# WHAT THE TASK ASKS
With the records below as your source, retype each line exactly from the top down to the line that contains "- Câmpul **Buget", and include that line.
-- Opening Marker --
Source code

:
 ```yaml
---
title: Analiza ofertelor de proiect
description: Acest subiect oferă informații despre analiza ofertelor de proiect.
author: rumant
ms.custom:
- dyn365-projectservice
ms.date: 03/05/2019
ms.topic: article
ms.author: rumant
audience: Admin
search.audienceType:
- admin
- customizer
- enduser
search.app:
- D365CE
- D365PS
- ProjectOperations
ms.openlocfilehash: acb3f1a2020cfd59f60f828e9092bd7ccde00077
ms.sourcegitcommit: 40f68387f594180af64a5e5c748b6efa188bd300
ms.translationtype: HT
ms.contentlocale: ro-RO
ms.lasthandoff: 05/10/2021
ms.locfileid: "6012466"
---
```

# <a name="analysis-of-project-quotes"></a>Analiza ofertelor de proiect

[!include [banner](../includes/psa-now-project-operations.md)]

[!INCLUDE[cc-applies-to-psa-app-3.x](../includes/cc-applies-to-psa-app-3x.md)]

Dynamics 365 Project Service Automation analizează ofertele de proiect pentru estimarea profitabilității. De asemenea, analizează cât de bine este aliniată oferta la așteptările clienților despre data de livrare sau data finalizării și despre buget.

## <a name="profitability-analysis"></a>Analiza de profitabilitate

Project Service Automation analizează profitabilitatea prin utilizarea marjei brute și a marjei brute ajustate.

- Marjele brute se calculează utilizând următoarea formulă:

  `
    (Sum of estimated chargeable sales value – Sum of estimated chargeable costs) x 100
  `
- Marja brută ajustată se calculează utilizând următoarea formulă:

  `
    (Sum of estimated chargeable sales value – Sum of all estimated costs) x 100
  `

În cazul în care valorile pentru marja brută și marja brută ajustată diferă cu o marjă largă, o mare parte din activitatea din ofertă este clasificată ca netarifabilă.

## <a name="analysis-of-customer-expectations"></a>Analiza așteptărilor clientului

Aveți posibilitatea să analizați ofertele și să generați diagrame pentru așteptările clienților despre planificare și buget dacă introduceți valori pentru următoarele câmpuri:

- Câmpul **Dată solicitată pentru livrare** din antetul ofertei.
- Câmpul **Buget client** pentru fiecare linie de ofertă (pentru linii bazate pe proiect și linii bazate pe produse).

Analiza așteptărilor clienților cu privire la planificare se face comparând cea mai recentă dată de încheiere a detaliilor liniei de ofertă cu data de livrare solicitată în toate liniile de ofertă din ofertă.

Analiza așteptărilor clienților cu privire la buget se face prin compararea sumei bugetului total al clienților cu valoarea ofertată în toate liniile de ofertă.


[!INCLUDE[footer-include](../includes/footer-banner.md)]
-- Closing Marker --
# TASK RESULT
Source code

:
 ```yaml
---
title: Analiza ofertelor de proiect
description: Acest subiect oferă informații despre analiza ofertelor de proiect.
author: rumant
ms.custom:
- dyn365-projectservice
ms.date: 03/05/2019
ms.topic: article
ms.author: rumant
audience: Admin
search.audienceType:
- admin
- customizer
- enduser
search.app:
- D365CE
- D365PS
- ProjectOperations
ms.openlocfilehash: acb3f1a2020cfd59f60f828e9092bd7ccde00077
ms.sourcegitcommit: 40f68387f594180af64a5e5c748b6efa188bd300
ms.translationtype: HT
ms.contentlocale: ro-RO
ms.lasthandoff: 05/10/2021
ms.locfileid: "6012466"
---
```

# <a name="analysis-of-project-quotes"></a>Analiza ofertelor de proiect

[!include [banner](../includes/psa-now-project-operations.md)]

[!INCLUDE[cc-applies-to-psa-app-3.x](../includes/cc-applies-to-psa-app-3x.md)]

Dynamics 365 Project Service Automation analizează ofertele de proiect pentru estimarea profitabilității. De asemenea, analizează cât de bine este aliniată oferta la așteptările clienților despre data de livrare sau data finalizării și despre buget.

## <a name="profitability-analysis"></a>Analiza de profitabilitate

Project Service Automation analizează profitabilitatea prin utilizarea marjei brute și a marjei brute ajustate.

- Marjele brute se calculează utilizând următoarea formulă:

  `
    (Sum of estimated chargeable sales value – Sum of estimated chargeable costs) x 100
  `
- Marja brută ajustată se calculează utilizând următoarea formulă:

  `
    (Sum of estimated chargeable sales value – Sum of all estimated costs) x 100
  `

În cazul în care valorile pentru marja brută și marja brută ajustată diferă cu o marjă largă, o mare parte din activitatea din ofertă este clasificată ca netarifabilă.

## <a name="analysis-of-customer-expectations"></a>Analiza așteptărilor clientului

Aveți posibilitatea să analizați ofertele și să generați diagrame pentru așteptările clienților despre planificare și buget dacă introduceți valori pentru următoarele câmpuri:

- Câmpul **Dată solicitată pentru livrare** din antetul ofertei.
- Câmpul **Buget client** pentru fiecare linie de ofertă (pentru linii bazate pe proiect și linii bazate pe produse).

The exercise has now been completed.